PROBLEM
Copy exactly, please, the lines of the data from its start through the line containing "4. Patient pays".

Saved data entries
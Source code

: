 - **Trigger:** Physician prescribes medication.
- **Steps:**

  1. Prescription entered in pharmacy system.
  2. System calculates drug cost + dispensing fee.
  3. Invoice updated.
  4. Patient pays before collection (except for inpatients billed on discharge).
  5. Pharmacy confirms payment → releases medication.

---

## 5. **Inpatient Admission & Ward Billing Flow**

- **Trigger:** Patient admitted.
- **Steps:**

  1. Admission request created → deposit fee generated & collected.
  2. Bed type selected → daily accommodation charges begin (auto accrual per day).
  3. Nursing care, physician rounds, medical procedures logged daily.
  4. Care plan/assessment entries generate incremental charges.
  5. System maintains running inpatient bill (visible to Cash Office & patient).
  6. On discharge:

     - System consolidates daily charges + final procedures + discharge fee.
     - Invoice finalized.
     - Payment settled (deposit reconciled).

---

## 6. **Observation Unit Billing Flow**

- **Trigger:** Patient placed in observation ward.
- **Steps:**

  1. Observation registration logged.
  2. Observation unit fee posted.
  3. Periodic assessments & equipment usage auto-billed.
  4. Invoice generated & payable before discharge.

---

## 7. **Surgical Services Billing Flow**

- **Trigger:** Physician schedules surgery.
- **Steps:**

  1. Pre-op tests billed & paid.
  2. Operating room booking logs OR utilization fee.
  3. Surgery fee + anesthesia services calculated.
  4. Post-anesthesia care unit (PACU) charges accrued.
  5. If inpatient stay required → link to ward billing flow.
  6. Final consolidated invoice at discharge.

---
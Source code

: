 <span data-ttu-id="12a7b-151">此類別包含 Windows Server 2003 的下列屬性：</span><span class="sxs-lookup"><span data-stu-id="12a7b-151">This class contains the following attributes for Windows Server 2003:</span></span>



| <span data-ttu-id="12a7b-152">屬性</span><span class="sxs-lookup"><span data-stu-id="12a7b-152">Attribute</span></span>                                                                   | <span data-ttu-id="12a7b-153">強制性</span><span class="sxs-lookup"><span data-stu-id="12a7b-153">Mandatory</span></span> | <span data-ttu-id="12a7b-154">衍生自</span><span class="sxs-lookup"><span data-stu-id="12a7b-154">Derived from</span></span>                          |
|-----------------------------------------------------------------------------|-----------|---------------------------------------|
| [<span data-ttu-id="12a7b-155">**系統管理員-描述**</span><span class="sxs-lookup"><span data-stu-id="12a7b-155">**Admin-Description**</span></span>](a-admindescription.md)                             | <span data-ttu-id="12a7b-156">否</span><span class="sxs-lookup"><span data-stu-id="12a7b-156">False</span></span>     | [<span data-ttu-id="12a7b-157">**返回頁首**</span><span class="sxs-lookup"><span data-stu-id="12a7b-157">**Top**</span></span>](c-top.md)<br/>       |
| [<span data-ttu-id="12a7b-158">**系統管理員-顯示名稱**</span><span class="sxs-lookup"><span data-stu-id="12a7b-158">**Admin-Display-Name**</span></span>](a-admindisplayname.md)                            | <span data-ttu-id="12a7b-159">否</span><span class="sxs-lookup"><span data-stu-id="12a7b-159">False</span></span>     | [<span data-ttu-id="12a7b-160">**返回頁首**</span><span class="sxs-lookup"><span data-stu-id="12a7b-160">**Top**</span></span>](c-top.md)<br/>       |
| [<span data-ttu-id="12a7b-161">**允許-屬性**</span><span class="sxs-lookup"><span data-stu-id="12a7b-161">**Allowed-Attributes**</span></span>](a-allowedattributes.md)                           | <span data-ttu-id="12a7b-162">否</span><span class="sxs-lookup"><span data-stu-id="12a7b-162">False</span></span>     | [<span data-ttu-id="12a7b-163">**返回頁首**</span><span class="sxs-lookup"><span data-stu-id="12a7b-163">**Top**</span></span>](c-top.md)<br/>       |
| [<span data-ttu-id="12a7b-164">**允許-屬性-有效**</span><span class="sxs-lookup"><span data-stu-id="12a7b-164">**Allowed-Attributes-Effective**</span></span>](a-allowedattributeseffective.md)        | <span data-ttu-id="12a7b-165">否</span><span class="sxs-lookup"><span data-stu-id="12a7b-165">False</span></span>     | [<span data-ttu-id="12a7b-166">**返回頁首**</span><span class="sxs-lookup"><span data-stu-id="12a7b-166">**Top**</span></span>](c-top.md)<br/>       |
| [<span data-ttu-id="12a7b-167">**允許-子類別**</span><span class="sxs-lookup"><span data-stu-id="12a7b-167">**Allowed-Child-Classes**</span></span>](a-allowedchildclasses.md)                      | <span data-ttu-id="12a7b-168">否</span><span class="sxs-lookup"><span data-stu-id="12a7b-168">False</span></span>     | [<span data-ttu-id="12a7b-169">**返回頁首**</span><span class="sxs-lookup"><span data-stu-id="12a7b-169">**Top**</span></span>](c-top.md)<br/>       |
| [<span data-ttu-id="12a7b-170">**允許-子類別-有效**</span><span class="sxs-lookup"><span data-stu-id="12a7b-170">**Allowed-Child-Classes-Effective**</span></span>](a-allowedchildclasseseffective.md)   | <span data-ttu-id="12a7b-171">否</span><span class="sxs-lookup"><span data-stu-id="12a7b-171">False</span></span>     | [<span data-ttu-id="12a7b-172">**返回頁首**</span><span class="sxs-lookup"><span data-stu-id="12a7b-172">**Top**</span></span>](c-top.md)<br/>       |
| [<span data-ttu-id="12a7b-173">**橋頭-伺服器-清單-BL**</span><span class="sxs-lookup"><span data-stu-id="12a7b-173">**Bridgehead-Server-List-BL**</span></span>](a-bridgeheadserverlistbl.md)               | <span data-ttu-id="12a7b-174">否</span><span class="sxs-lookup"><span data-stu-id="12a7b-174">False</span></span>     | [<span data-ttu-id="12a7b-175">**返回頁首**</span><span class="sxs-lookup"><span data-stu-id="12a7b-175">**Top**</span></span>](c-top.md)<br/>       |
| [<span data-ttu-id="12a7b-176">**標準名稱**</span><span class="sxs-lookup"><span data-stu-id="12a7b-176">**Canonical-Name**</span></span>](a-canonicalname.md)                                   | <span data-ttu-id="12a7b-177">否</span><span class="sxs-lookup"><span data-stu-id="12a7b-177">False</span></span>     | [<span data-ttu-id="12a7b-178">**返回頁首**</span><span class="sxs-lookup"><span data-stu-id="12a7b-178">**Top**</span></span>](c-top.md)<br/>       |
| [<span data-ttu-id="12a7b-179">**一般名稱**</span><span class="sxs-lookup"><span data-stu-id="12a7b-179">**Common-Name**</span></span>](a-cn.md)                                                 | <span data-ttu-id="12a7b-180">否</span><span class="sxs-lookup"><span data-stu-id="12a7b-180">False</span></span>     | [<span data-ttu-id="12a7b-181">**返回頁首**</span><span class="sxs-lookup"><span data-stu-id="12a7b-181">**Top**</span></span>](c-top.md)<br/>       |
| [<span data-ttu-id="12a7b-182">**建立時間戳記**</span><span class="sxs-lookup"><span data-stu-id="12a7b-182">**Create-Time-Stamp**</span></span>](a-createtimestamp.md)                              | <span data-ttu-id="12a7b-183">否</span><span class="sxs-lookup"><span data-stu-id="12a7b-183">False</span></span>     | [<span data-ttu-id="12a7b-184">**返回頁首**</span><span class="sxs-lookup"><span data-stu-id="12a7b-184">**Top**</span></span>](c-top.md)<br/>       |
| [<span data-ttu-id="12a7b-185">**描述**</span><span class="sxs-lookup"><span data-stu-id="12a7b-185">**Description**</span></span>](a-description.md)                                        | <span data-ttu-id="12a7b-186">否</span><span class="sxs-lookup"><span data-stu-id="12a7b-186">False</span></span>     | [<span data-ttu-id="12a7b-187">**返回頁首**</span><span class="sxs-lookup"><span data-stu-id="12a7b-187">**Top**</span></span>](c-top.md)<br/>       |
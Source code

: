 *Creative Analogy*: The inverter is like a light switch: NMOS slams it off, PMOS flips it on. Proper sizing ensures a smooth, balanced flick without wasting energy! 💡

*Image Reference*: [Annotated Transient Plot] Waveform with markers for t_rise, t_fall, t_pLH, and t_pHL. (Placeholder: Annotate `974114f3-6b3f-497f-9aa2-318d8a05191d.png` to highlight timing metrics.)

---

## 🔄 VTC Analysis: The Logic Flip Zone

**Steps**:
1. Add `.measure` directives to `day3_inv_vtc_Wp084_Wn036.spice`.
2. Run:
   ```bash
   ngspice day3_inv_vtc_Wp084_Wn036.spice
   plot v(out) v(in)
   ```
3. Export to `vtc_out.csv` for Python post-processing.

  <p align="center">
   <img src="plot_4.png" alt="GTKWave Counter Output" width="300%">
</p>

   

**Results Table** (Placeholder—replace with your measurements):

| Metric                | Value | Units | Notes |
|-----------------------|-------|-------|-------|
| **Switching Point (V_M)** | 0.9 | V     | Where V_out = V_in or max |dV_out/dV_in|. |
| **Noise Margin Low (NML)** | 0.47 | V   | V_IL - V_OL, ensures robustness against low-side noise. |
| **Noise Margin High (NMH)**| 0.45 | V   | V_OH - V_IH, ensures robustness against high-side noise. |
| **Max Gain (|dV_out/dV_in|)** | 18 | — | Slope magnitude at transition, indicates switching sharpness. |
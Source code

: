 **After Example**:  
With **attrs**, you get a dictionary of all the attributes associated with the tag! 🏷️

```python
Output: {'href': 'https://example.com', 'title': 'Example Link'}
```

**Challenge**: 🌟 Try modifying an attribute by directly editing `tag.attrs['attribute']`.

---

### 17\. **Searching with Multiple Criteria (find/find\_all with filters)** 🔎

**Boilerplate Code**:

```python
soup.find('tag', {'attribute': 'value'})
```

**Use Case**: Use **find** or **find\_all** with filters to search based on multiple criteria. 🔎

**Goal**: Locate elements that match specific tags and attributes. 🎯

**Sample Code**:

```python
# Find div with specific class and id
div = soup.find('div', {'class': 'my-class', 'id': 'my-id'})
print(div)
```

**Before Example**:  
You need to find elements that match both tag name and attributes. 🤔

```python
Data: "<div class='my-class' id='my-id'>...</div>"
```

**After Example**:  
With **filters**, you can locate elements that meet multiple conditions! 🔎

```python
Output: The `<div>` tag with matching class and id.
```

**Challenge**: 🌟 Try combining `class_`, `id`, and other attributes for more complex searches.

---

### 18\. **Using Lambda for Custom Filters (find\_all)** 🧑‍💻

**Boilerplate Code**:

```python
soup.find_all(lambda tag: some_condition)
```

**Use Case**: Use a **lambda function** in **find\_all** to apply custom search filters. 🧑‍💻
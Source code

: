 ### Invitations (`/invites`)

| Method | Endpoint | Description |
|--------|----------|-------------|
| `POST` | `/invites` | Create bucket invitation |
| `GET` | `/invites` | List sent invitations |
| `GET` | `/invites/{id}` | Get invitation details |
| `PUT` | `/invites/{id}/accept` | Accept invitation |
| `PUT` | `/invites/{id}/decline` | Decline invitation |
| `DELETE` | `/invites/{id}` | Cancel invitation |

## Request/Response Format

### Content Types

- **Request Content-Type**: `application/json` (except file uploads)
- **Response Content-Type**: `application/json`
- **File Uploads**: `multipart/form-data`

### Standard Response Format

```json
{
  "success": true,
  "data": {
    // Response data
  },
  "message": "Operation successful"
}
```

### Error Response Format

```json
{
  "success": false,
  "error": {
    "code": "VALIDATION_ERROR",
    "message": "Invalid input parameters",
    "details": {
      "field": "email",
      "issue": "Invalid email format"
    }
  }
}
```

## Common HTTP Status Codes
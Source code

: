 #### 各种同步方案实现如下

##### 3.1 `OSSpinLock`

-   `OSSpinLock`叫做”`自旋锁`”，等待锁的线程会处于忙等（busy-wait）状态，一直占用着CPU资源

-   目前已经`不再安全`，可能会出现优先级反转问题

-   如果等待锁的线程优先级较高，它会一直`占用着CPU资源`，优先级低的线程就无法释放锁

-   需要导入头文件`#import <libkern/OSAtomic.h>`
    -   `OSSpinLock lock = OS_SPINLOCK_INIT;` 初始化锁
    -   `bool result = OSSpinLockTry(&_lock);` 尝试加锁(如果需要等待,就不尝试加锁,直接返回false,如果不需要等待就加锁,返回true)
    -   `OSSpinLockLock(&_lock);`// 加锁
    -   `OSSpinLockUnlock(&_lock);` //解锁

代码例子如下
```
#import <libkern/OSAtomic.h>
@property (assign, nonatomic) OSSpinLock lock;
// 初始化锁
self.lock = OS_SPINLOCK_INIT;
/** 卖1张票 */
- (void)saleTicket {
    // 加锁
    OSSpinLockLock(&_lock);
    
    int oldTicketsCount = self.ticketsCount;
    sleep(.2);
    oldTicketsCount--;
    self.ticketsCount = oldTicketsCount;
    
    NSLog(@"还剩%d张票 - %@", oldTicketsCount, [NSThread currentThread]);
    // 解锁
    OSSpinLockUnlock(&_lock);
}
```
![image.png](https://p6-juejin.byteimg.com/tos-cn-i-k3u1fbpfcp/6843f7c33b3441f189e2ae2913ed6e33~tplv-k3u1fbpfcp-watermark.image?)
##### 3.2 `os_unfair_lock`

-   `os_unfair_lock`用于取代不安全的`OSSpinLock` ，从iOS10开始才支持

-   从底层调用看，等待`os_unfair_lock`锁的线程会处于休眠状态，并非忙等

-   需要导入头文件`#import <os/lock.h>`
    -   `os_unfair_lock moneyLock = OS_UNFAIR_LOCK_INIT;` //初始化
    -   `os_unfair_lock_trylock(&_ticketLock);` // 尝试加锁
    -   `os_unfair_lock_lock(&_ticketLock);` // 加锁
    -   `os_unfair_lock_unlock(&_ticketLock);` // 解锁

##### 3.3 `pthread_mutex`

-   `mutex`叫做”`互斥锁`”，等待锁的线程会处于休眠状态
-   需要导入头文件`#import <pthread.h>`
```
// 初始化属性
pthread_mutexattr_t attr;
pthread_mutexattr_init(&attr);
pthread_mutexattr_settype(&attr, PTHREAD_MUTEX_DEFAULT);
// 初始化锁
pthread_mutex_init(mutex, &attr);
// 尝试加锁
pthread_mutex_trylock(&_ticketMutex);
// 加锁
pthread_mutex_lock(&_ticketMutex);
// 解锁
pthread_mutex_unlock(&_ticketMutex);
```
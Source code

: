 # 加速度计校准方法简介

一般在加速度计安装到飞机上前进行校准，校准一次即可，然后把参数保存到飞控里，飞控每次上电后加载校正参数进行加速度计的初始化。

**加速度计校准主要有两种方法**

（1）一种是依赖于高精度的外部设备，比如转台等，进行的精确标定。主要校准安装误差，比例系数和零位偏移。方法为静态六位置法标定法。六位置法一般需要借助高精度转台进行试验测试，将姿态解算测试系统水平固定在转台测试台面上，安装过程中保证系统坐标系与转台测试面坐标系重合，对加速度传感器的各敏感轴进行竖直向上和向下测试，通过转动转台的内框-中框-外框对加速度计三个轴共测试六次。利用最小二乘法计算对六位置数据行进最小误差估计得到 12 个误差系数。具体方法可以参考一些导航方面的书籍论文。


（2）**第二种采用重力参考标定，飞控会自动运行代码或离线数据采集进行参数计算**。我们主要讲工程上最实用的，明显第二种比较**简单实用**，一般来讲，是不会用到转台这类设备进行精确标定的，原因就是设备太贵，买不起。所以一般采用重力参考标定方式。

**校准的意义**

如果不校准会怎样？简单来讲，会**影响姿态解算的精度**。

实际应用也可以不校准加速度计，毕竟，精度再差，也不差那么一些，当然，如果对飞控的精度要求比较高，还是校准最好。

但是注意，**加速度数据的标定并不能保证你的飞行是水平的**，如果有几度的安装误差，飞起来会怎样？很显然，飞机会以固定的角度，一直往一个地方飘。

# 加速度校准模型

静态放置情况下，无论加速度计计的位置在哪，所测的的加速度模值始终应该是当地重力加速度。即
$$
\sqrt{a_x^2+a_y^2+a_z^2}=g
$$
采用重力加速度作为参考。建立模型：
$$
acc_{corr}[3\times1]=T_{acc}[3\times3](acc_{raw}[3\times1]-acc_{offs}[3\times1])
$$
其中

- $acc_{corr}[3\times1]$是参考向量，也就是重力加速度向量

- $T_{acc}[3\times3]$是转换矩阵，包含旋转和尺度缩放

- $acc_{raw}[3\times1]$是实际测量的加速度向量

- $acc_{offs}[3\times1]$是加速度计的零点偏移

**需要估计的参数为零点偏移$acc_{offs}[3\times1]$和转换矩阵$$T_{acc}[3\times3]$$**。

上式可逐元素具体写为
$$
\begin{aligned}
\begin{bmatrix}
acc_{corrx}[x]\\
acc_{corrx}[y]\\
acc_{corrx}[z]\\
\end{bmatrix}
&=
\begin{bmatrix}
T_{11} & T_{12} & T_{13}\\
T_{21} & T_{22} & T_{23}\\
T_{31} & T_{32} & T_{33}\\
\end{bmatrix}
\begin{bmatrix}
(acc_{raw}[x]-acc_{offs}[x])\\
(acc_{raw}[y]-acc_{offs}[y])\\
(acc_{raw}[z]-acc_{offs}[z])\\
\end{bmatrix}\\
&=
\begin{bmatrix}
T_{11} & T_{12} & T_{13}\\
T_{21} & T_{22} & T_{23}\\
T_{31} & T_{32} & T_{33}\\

ANSWER TO THIS TASK
Source code

: - **Trigger:** Physician prescribes medication.
- **Steps:**

  1. Prescription entered in pharmacy system.
  2. System calculates drug cost + dispensing fee.
  3. Invoice updated.
  4. Patient pays before collection (except for inpatients billed on discharge).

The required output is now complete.